5% of the marks will be for your anticipating the lectures each week with a list, delivered by Sunday night,

of questions and of excursions you would be interested to present.

80 % of the marks will be for work done in the Friday classes:

35% for excursions which you will present;

10% for handouts for your presentations;

30% for your participation in presentations by others

20 % of the marks will be for a journal which you will keep and submit each Sunday.

Note on "experiencing abstractions".

As youngsters, we can experience electricity by trying to build electromagnets, radio by making a crystal set or becoming a ham operator, plants by growing them, animals by training pets, programs by writing them, etc. It is harder to experience the ideas of relativity, which characterize things that move incredibly fast; or of quantum physics, which looks at things incredibly small; or of the processes by which living cells reproduce, manufacture their proteins, make up various organs, play different roles in the body, and evolve, all of which is incredibly complicated.

These ideas are based on abstractions which themselves cannot be handled or experienced with the senses: trigonometry, complex numbers, linear algebra, mathematical logic, feedback systems and nonlinear attractors, even the secrets of processing and memory circuits hidden in integrated circuit chips.

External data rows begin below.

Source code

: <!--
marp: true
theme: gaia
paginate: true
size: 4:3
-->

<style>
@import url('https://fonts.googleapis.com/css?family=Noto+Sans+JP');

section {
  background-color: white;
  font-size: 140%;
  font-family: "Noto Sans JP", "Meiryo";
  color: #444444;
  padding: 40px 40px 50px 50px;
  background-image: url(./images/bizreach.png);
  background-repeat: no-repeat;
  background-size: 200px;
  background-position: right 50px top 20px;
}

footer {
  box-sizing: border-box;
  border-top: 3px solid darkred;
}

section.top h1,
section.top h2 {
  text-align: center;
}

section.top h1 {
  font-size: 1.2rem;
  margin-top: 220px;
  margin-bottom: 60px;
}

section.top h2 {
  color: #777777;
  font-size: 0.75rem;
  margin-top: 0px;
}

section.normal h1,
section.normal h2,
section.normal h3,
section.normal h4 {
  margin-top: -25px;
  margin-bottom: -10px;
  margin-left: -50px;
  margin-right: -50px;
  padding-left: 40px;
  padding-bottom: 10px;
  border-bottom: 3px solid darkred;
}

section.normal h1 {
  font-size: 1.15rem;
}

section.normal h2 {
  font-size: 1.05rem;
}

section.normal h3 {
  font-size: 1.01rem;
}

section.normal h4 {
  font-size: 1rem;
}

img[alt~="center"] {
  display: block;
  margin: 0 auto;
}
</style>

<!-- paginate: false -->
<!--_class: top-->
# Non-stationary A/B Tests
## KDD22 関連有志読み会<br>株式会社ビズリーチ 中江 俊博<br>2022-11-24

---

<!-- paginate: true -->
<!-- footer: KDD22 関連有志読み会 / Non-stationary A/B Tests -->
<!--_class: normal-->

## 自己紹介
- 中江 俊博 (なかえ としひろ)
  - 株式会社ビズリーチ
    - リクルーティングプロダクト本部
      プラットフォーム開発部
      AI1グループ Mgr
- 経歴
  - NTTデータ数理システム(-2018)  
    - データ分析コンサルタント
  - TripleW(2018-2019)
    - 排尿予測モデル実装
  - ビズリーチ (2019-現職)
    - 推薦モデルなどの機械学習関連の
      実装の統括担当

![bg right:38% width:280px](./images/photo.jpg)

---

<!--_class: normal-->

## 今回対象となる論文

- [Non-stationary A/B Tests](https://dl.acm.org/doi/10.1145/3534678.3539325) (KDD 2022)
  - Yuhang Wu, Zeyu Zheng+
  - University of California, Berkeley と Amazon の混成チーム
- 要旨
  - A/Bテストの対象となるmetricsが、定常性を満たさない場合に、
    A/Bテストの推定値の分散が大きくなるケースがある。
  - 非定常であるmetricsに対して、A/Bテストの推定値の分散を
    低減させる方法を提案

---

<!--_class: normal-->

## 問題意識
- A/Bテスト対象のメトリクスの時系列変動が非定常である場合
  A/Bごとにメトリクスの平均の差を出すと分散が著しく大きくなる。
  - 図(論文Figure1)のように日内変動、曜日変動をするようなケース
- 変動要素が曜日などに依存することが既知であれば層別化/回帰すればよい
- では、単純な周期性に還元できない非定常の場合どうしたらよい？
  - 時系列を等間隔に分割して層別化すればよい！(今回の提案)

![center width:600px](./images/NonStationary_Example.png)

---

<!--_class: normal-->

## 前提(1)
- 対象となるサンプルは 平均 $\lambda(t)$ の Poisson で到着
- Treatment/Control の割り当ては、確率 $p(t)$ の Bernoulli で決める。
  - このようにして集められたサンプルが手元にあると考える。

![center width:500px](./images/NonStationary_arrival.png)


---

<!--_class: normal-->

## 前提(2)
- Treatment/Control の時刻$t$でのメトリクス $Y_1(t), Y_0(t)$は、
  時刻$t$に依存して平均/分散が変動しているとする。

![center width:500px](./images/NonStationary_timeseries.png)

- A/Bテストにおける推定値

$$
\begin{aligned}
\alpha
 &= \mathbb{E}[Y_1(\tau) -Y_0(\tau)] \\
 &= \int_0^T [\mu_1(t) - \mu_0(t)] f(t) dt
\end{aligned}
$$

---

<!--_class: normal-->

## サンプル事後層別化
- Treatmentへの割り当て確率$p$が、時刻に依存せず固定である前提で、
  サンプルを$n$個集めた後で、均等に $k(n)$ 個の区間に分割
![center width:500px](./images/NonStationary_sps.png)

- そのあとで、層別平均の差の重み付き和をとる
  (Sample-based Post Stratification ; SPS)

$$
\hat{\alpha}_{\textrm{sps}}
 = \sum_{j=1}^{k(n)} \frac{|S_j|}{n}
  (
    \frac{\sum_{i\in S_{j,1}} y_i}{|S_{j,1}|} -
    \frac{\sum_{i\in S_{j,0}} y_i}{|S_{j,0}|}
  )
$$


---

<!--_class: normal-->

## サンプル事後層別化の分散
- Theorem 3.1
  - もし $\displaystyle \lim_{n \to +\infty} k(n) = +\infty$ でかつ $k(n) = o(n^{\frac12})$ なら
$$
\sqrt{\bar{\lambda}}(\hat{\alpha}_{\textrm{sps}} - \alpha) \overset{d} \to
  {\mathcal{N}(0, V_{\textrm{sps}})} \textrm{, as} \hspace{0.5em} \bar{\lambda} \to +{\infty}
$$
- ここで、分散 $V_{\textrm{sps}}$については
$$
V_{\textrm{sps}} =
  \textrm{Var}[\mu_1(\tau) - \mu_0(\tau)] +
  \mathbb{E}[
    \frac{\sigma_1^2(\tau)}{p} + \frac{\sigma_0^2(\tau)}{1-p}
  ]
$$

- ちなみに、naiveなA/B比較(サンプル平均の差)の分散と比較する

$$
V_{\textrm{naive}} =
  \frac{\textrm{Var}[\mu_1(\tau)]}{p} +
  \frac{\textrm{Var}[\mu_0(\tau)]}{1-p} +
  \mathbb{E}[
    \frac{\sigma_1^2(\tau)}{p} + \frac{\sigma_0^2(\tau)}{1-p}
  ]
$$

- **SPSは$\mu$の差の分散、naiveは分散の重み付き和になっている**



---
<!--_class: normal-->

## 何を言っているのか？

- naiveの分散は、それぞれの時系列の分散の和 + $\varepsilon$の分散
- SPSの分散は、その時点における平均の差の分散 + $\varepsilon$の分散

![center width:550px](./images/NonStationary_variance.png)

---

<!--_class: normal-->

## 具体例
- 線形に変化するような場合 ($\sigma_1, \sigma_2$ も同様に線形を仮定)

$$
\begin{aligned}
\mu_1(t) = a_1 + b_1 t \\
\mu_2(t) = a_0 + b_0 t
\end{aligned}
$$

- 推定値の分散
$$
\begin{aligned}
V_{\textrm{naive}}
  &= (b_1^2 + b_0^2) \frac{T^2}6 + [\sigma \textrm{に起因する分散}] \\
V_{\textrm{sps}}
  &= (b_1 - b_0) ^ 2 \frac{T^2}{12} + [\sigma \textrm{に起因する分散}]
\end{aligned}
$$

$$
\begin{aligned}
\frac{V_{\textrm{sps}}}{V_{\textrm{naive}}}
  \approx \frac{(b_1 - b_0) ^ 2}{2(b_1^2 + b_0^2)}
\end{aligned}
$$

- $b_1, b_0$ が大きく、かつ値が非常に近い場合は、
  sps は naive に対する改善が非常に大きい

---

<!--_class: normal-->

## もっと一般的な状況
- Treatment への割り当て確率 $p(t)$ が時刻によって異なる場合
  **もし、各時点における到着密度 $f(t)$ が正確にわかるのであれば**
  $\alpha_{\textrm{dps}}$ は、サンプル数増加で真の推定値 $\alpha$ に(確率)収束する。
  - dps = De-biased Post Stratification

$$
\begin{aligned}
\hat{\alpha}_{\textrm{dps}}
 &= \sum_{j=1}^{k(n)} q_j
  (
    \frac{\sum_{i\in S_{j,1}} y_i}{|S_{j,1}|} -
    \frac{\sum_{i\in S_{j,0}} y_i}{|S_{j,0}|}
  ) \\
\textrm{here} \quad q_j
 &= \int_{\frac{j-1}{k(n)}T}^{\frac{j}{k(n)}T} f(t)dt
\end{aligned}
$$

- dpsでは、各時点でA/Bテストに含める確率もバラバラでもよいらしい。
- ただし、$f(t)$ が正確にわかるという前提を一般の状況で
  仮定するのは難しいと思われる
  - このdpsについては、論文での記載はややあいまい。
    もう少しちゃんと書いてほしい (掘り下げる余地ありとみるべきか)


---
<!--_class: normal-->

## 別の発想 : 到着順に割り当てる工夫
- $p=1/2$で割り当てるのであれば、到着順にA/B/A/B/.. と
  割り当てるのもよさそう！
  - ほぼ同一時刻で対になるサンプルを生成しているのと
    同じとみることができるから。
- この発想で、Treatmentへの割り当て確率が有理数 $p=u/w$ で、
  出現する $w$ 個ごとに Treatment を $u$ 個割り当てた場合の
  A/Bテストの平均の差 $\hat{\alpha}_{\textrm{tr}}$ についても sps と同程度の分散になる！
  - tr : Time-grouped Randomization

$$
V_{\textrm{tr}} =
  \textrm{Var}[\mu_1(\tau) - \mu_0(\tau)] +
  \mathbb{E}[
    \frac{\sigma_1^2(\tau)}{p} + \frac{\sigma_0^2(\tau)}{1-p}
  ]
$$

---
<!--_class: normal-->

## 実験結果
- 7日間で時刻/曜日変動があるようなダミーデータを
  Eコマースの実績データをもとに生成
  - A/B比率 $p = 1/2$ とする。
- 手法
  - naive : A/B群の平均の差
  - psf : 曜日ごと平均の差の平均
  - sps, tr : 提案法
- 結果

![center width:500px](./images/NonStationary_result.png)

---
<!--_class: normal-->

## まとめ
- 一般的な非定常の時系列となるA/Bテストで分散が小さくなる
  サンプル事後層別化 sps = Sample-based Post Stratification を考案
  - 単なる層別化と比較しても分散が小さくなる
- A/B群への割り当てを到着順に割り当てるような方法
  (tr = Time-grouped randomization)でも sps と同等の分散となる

We can experience machines by sight and sound and touch, but can we comprehend the full potential of programs ("machines with no physical parts"), unrestricted by gravity, friction, corrosion, weather or wear and tear?

I am grateful for enthusiasm, support and detailed comments variously from Omar Abdulhadi, Fahd Badran, Mathieu Blanchette, Luis Chaidez, Xiao-Wen Chang, Hossam El-Gindy, Frederic Guichard, David Harpp, Patrick Hayden, Don Hetherington, Solomon Li, Fred Mayer, Wolf Rasmussen, Kaleem Siddiqi and Jessica Thompson. Remaining errors and stubbornness are my own.

This course is dedicated to Albert John Coleman, who taught me first-year mathematics and much besides.